### RECORDED DATA
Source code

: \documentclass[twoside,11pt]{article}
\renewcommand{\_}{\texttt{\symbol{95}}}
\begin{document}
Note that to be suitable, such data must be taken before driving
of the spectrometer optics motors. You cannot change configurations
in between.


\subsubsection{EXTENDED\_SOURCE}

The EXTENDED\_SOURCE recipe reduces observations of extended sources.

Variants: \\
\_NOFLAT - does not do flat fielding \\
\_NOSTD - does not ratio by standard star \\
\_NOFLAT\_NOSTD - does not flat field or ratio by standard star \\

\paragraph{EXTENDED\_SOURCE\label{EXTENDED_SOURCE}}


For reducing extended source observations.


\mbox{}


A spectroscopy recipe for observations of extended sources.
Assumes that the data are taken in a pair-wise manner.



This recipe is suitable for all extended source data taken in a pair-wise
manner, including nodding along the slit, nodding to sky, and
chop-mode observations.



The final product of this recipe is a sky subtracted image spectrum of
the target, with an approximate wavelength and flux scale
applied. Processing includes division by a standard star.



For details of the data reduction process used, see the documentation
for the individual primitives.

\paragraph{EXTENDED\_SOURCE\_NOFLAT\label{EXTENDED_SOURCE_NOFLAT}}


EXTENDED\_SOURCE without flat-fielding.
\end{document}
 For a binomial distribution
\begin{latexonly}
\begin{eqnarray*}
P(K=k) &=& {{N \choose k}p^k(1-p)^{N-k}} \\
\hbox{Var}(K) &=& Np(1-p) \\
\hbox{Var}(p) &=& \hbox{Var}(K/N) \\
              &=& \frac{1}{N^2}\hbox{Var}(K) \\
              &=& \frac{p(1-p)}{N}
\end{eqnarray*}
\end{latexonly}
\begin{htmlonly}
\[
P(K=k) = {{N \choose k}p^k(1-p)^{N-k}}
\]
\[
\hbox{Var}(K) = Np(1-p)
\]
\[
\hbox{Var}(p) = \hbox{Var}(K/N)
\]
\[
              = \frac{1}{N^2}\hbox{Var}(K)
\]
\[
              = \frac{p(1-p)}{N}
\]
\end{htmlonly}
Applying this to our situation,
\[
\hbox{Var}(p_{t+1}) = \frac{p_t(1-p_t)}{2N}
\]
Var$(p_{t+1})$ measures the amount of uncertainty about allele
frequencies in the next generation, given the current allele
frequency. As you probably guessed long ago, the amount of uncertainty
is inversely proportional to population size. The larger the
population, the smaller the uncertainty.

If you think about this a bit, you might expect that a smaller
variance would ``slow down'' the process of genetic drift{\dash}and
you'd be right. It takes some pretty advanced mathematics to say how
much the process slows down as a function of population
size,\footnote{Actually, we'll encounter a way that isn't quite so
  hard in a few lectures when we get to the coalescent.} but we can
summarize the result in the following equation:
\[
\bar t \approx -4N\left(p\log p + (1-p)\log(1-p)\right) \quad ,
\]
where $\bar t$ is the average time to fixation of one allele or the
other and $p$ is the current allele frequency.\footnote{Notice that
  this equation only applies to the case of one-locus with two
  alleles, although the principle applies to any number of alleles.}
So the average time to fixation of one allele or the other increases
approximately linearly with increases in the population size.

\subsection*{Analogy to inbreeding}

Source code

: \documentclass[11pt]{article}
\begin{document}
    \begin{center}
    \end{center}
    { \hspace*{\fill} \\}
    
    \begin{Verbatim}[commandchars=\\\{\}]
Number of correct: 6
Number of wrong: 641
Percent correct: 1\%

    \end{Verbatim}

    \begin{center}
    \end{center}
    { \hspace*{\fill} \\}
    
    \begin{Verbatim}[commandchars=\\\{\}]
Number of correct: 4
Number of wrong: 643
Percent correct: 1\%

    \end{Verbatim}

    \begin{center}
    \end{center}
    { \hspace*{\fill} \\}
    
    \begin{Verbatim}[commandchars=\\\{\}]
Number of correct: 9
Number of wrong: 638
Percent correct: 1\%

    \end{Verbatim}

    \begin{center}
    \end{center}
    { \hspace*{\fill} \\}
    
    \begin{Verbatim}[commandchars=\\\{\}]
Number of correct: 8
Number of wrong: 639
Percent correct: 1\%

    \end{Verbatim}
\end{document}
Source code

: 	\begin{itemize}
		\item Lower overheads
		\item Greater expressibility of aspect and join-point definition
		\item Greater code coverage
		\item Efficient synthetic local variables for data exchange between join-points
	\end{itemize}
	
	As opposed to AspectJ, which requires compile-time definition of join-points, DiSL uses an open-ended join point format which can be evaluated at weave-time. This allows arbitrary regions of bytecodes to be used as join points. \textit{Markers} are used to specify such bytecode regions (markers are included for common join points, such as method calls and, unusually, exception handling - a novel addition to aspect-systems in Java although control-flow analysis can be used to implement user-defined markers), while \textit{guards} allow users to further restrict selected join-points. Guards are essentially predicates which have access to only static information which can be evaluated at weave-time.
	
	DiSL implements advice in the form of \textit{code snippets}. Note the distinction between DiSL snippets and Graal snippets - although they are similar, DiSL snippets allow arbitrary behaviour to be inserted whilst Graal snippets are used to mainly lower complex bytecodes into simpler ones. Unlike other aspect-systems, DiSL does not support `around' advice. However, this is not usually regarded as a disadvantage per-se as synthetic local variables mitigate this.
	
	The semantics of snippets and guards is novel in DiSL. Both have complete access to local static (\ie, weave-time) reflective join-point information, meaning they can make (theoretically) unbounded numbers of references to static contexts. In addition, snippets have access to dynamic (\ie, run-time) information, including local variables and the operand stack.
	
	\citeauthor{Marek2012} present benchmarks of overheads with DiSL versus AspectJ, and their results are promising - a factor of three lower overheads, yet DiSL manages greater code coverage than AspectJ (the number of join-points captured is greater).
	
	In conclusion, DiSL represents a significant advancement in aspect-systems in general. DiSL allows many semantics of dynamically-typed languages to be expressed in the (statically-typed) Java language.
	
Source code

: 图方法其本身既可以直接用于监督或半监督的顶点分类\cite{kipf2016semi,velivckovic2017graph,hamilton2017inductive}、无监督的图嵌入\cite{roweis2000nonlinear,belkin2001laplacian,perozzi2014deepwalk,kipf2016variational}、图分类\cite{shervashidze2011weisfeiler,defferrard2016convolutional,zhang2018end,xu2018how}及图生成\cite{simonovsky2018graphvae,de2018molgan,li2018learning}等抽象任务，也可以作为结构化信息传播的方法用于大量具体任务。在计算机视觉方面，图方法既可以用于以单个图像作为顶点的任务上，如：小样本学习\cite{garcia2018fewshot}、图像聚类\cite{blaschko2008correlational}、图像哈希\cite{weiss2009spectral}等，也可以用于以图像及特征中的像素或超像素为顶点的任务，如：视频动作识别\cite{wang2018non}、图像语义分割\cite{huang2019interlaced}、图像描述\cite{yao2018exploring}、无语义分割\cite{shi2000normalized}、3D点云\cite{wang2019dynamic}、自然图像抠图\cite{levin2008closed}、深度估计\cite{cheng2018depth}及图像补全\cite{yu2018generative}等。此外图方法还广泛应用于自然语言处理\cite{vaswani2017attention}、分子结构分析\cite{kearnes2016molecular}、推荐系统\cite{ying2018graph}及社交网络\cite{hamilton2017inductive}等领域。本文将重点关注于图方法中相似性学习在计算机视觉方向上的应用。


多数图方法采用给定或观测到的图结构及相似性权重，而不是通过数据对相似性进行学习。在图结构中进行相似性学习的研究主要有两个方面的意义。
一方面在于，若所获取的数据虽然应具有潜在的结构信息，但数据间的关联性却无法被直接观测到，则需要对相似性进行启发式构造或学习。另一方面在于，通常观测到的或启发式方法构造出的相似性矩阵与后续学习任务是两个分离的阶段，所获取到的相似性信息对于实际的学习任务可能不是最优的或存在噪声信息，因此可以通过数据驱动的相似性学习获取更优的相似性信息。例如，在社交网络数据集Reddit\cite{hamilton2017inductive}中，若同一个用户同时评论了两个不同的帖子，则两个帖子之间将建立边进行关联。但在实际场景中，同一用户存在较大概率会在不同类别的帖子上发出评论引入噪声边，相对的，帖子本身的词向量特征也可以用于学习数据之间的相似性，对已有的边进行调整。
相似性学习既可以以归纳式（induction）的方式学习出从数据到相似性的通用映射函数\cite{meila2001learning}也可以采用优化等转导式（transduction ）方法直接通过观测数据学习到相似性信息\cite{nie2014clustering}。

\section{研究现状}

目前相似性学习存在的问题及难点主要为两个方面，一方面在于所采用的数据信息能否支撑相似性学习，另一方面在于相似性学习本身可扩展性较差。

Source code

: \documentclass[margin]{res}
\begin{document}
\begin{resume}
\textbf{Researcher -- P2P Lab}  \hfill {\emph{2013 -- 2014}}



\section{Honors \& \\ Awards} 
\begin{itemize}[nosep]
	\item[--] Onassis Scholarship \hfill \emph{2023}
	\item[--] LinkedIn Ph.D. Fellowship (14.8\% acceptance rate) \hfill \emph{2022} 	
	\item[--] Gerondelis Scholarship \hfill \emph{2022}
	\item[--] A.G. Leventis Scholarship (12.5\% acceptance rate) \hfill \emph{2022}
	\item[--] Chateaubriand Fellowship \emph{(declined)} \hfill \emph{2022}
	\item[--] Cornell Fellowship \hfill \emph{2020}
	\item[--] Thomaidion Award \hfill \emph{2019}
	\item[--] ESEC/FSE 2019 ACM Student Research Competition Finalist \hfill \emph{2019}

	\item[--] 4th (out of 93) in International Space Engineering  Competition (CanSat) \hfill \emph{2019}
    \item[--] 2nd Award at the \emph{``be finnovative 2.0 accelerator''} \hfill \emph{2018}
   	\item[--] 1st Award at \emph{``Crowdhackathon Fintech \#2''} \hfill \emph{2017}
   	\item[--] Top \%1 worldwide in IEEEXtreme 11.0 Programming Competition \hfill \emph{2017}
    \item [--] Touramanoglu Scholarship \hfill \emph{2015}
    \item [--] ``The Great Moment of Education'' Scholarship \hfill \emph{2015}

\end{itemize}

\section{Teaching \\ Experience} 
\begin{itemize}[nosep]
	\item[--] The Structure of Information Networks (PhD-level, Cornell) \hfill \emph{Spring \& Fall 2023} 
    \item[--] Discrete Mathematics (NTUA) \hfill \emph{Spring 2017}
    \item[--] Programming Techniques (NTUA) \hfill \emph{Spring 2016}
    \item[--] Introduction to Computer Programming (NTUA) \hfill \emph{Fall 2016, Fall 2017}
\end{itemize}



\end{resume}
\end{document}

### WHAT IS REQUIRED
Reproduce exactly the line that holds "Discrete Mathematics (NTUA)", then every line after it, ending with the final line of the records above.

### TASK SOLUTION
    \item[--] Discrete Mathematics (NTUA) \hfill \emph{Spring 2017}
    \item[--] Programming Techniques (NTUA) \hfill \emph{Spring 2016}
    \item[--] Introduction to Computer Programming (NTUA) \hfill \emph{Fall 2016, Fall 2017}
\end{itemize}



\end{resume}
\end{document}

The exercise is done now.